A Democrat has not held the red state’s governor’s mansion since 2003.

Ms Abrams, 44, will face a Republican candidate in the high-stakes mid-term contest in November.

Lt Gov Casey Cagle won the Republican primary on Tuesday, and will face Georgia’s secretary of state Brian Kemp in a run off on 24 July to decide her eventual opponent.

If elected in the deeply conservative state, Ms Abrams would become the first woman and the first person from an ethnic minority to lead the southern state.

The US currently has six female governors, including two Democrats and four Republicans, in Alabama, Iowa, New Mexico, Oklahoma, Oregon and Rhode Island.

Ms Abrams prevailed over Stacey Evans, a 40-year-old state representative, with three quarters of the vote.

Ms Abrams was raised in Gulfport, Mississippi, with her five siblings.

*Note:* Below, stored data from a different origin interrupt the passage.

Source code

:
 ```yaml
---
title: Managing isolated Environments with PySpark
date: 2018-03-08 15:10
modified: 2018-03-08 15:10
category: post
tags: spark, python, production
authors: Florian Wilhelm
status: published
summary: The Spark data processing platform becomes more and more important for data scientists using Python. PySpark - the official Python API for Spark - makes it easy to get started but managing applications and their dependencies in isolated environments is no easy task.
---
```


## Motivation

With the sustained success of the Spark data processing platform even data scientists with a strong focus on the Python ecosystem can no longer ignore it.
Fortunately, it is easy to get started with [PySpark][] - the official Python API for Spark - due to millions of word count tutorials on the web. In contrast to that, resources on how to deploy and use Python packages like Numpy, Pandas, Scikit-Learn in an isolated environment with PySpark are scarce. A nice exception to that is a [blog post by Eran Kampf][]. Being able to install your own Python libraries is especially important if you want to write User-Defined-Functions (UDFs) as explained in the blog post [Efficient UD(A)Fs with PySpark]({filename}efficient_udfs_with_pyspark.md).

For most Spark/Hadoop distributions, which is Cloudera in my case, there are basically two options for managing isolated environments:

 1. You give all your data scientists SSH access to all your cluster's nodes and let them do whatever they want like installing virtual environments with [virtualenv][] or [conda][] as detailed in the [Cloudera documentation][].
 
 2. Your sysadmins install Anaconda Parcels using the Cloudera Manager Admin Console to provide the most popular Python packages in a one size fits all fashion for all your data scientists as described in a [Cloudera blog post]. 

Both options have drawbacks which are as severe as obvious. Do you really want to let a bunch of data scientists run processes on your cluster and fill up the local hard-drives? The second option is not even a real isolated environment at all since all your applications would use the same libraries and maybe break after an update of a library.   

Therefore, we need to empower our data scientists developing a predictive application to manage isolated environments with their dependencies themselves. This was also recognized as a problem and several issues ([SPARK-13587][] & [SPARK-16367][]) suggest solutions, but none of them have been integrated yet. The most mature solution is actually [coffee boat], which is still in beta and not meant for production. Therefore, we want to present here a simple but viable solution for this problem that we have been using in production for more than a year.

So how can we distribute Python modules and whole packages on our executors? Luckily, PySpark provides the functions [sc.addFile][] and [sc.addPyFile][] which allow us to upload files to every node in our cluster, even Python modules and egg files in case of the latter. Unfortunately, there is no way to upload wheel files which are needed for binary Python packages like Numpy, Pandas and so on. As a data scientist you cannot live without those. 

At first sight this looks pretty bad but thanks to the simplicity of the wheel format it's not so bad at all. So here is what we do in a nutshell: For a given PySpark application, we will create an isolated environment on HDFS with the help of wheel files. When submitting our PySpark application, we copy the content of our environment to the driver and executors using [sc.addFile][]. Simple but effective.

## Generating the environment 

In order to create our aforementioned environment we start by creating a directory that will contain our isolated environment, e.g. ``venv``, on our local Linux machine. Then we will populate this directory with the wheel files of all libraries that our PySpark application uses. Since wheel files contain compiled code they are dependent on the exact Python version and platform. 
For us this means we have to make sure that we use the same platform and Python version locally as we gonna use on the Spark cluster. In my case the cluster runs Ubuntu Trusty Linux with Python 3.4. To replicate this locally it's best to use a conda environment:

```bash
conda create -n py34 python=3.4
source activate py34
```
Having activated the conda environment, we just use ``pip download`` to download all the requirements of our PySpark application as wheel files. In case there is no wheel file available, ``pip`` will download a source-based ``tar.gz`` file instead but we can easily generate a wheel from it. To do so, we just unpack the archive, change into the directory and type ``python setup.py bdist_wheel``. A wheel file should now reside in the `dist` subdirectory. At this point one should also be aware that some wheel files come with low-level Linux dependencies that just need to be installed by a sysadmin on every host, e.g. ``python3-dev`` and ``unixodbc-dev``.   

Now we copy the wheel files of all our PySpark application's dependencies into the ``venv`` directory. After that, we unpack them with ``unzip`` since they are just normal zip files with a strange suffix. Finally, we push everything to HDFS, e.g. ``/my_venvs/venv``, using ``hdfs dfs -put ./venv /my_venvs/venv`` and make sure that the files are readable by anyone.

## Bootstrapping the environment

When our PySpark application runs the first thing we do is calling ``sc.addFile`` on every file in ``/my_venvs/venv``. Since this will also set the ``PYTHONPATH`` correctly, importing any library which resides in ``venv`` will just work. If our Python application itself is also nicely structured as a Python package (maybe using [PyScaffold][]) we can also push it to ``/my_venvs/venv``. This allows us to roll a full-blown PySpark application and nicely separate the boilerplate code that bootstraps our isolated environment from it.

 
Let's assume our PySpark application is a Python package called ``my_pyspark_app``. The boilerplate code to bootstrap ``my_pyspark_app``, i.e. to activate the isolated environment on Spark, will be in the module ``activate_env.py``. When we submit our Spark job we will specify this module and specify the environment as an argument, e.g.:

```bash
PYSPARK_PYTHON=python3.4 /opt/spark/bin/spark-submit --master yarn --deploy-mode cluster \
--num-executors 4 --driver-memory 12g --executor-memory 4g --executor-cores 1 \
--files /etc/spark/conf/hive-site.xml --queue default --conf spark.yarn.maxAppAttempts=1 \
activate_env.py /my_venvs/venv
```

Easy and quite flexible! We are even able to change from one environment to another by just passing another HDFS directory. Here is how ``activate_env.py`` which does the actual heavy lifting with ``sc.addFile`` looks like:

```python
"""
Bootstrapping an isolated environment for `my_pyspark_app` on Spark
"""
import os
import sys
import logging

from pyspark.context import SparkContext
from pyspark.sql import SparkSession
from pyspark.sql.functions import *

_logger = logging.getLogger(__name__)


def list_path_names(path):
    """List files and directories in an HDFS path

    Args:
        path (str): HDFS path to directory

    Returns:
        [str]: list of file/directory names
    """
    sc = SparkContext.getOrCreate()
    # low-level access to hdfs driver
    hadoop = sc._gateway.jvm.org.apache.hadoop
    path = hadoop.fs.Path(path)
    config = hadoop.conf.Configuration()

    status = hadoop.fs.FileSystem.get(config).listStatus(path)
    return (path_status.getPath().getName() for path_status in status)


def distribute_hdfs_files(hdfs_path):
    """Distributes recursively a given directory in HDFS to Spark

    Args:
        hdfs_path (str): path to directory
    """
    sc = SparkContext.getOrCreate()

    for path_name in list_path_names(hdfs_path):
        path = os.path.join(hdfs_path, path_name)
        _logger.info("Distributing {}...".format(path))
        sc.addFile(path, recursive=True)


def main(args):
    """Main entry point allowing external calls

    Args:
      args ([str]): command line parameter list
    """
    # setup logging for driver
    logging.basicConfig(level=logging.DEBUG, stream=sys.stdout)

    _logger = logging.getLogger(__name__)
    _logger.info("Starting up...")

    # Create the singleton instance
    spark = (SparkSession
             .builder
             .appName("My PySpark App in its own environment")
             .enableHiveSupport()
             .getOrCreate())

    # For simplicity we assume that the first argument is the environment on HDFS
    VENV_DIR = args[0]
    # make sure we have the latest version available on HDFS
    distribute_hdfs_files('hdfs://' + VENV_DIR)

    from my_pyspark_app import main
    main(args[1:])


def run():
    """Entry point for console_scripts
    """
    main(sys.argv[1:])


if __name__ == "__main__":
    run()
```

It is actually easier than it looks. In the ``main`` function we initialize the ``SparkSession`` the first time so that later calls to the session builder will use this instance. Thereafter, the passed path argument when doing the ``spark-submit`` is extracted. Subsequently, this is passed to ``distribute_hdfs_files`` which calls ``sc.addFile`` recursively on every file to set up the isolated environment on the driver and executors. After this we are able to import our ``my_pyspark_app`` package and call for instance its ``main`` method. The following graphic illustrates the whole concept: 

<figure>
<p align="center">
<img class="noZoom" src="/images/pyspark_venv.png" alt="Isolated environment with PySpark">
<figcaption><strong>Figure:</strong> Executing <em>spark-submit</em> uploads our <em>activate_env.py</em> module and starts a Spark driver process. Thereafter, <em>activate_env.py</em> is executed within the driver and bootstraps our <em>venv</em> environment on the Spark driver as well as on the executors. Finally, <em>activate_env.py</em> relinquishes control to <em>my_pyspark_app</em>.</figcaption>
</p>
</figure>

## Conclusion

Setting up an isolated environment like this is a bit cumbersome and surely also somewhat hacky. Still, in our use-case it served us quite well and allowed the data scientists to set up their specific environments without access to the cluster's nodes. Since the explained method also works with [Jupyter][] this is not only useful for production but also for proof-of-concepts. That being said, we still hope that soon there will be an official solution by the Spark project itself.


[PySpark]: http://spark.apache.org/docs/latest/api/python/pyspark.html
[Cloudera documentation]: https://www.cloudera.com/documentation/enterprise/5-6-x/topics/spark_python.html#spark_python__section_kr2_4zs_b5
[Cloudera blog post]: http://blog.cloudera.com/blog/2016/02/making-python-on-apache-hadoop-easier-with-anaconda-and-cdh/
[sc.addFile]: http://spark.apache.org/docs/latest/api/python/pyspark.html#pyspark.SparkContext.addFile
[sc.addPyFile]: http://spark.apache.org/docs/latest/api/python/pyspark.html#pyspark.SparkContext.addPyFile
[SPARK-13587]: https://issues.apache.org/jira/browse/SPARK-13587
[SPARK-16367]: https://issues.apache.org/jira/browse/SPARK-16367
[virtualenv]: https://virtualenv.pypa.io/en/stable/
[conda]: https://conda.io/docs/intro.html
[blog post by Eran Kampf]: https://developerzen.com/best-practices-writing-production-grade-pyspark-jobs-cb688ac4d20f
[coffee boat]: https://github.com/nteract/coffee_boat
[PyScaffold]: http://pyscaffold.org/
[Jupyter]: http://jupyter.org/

She moved to Atlanta as a teenager with her parents, a college librarian and shipyard worker, who attended Emory University to study divinity and become United Methodist ministers.

It was in Georgia where she made her mark with a number of historic achievements.

She became the first African American female valedictorian of her high school before earning her undergraduate degree from Spelman College. She also received a master’s degree from the University of Texas and a law degree from Yale University.

Ms Abrams was first elected to the Georgia state House of Representatives in 2006, and would later become the first woman to lead either party in the Georgia General Assembly as well as the first African American to lead the state’s House of Representatives.

She has been considered a rising star among her party’s progressive wing, taking centre stage at the 2016 Democratic National Convention.

She gave a rousing speech on economic inequality, drawing on her own experience, and her full-throated support for then-presidential nominee Hillary Clinton.

Politician or romance novelist?
Ms Abrams won the support of Mrs Clinton, who recorded a robocall for the former state House minority leader ahead of Tuesday’s election.

“A Yale-educated attorney, Abrams is the only candidate with bold new plans to ensure Georgians have access to good jobs, quality public schools, affordable child care and higher education,” Mrs Clinton reportedly said in the call.

But the star power did not stop with Mrs Clinton. Vermont Senator Bernie Sanders, New Jersey Senator Cory Booker, Senator Kirsten Gillibrand and California Senator Kamala Harris – who are all viewed as possible 2020 presidential contenders – also threw their support behind Ms Abrams.

National organisations including Planned Parenthood, MoveOn and EMILY’s List have also endorsed Ms Abrams.

Aside from her political work, Ms Abrams has authored eight romantic suspense novels under the pen name Selena Montgomery.

She wrote her first book, Rules of Engagement, during her third year at Yale Law School and had originally envisioned it as a spy thriller, she told the Atlanta Journal-Constitution in 2013.

“I found if I made my spy fall in love, I could publish it as romance,” she said at the time. “They got to kill all the same people they were going to kill, but they fell in love at the end of the story.”

Turning Georgia blue
In 2014, Ms Abrams founded the New Georgia Project, an initiative that focuses on registering the “New American Majority” – people of colour, those who are aged 18 to 29 and unmarried women, according to the organisation’s website.

The group says these groups make up to 62% of the state’s voting age population, but only 53% of registered voters.

The New Georgia Project claims to have registered over 200,000 state voters from 2014 to 2016.

Ms Abrams has focused much of her campaign on these communities – minorities, women and overlooked rural Democrats – rather than trying to win over moderate voters.

“We cannot win by pretending to be something we are not,” Ms Abrams told CNN. “My mission is to demonstrate that if we bring everyone to the table we can win.”

But the road to the governor’s mansion will not be easy in a state US President Donald Trump won in 2016.

Lt Gov Casey Cagle, who won the first round of the Republican primary, serves as outgoing Gov Nathan Deal’s second in command.

Ms Abrams has also come under scrutiny for lending her campaign $50,000 (£37,000) while she owed $50,000 in back taxes, financial disclosures showed.

But she penned a piece in Fortune magazine addressing her financial struggles, explaining how her more than $170,000 in student loan and credit card debt and IRS tax payments should not disqualify her as a candidate for Georgia’s governor.

Stacey Abrams

She explained the $50,000 owed to the IRS is for deferred tax payments and that she is on a repayment plan.

“I am in debt, but I am not alone. Debt is a millstone that weighs down more than three-quarters of Americans. It can determine whether we are able to run for office, to launch a business, to quit a job we hate,” she wrote.

“But it should not – and cannot – be a disqualification for ambition.”